Using the listing below, report how many lines hold the word "about", and nothing else.

╭─ LISTED RECORDS

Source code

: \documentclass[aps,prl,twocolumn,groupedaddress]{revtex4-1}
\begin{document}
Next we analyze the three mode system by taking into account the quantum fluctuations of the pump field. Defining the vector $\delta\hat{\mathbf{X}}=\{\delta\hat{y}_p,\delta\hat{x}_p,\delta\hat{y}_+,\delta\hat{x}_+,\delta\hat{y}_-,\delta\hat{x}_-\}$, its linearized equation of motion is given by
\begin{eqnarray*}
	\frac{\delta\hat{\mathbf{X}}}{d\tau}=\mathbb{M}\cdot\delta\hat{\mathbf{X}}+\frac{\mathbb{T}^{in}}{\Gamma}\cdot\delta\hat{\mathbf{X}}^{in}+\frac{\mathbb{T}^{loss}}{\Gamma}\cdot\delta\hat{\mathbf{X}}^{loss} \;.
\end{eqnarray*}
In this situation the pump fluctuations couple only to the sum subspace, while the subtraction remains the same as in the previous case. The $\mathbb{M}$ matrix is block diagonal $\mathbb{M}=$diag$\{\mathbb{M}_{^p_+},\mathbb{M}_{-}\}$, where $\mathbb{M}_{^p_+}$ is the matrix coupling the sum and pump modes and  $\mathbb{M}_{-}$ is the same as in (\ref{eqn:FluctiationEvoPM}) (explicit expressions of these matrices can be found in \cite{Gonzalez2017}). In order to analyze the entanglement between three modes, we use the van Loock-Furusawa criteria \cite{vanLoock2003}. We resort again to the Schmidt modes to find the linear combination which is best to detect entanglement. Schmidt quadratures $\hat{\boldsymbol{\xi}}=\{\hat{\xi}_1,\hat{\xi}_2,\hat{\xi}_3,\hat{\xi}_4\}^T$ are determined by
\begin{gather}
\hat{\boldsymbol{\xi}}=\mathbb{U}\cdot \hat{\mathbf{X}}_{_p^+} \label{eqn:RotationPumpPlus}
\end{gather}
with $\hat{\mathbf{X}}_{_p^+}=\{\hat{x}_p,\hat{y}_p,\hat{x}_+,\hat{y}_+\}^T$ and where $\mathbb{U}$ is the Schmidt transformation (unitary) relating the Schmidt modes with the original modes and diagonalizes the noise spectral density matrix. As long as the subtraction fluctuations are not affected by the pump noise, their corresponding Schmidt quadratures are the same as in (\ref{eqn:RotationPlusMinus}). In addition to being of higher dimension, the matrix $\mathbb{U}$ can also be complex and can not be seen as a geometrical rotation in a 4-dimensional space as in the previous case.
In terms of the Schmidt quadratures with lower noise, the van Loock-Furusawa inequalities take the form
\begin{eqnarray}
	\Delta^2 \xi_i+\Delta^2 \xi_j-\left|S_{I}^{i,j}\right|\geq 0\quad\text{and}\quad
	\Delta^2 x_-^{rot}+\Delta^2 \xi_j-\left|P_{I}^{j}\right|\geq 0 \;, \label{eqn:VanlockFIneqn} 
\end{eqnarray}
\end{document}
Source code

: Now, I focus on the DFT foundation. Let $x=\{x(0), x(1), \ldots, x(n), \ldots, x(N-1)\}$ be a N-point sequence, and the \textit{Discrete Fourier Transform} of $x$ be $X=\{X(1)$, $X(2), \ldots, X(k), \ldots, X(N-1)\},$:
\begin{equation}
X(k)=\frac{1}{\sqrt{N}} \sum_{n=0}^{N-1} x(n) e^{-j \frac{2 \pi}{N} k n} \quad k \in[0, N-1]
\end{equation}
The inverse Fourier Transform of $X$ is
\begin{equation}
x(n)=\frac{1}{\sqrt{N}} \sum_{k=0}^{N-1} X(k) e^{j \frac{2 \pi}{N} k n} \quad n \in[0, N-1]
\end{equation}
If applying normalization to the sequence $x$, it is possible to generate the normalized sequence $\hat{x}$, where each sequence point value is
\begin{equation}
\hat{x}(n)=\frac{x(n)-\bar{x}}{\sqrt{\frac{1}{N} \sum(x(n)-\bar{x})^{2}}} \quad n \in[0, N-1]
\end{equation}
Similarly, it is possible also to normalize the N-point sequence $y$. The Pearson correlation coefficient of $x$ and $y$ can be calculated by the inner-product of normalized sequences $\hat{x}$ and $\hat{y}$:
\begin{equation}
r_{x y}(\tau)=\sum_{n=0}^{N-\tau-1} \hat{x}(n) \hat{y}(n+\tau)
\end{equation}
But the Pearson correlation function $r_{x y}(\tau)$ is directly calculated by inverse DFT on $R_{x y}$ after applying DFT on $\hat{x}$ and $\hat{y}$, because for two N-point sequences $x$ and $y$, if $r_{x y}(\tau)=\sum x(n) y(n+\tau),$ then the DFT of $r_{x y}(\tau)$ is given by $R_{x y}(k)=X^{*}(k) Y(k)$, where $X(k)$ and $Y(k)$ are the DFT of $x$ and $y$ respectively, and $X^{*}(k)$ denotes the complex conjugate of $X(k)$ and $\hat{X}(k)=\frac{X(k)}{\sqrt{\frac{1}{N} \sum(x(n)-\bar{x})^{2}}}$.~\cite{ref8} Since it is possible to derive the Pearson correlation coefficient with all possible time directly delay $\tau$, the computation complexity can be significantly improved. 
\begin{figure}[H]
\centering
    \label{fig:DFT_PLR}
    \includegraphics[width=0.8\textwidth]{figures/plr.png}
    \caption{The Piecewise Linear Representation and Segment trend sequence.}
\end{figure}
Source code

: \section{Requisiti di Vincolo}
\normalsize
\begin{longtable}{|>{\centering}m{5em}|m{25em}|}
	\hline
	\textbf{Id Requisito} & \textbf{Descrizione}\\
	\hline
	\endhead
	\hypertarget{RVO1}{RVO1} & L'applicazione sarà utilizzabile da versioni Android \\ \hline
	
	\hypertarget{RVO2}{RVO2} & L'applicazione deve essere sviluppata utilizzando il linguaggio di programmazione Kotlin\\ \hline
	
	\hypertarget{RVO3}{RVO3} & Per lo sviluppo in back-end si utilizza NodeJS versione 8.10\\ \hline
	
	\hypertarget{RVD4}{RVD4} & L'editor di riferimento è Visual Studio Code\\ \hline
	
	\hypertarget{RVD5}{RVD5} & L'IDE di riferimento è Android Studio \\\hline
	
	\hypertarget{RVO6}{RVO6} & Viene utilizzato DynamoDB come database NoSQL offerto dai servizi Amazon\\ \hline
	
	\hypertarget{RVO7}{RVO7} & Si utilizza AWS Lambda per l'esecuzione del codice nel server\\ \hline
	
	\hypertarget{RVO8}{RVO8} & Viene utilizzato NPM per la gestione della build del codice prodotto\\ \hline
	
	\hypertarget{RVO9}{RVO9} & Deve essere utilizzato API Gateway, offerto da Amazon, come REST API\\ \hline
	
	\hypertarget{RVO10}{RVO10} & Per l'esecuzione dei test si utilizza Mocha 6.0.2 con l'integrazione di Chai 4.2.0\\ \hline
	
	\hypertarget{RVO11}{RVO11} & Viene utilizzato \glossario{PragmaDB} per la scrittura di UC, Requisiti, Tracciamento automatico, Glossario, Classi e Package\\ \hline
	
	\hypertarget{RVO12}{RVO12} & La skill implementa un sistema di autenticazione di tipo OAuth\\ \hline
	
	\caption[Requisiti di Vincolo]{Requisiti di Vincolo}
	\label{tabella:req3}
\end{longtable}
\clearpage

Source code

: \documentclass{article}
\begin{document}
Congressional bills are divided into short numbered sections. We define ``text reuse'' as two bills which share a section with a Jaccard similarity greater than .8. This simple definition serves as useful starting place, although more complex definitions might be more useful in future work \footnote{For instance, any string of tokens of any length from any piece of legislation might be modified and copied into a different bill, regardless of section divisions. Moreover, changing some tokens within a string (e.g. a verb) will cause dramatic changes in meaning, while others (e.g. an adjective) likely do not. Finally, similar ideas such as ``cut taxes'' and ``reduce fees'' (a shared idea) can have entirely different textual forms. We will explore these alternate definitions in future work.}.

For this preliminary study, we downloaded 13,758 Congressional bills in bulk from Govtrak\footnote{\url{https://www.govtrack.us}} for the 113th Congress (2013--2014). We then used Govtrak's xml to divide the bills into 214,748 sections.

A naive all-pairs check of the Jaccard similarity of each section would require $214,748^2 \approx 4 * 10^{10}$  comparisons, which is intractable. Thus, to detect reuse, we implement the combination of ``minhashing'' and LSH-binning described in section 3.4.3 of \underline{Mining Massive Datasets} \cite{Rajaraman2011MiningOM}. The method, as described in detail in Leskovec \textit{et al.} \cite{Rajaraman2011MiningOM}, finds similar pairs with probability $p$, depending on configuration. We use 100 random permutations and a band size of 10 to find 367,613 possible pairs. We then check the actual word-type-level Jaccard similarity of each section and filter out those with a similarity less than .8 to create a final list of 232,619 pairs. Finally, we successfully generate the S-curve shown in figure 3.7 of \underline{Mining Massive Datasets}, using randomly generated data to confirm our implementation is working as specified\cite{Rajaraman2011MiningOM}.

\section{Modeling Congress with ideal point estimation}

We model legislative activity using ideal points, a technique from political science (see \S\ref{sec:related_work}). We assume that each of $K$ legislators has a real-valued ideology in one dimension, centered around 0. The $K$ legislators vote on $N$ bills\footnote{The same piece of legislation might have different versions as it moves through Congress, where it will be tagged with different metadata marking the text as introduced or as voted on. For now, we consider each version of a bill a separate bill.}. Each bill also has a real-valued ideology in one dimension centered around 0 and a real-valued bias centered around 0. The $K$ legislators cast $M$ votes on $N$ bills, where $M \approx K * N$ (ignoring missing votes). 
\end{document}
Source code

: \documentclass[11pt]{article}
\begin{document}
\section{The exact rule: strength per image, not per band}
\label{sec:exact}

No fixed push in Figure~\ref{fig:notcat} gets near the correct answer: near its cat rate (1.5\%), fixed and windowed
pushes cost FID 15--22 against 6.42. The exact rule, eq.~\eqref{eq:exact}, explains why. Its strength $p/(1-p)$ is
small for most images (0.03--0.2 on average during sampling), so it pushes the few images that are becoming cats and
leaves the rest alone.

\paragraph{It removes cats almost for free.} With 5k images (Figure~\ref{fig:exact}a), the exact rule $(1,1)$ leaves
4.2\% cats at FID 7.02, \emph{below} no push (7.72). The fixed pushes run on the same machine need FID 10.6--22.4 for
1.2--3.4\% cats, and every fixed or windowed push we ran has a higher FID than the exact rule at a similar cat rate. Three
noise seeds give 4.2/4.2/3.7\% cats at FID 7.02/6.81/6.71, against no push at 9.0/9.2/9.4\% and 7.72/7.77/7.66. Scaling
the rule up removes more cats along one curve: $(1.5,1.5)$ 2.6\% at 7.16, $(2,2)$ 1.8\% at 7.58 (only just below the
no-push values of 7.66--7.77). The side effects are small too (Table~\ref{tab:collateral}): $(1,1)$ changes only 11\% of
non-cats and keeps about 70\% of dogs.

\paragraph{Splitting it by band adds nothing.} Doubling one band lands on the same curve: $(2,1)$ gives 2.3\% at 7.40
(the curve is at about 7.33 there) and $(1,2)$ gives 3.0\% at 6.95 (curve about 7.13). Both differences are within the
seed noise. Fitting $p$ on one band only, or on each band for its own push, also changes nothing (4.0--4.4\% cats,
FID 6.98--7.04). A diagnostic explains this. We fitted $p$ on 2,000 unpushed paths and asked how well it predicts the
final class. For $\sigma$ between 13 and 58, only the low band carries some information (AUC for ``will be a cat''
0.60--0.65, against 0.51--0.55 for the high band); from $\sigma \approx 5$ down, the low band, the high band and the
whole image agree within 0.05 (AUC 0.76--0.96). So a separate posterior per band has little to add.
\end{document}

╰─

ANSWER> 2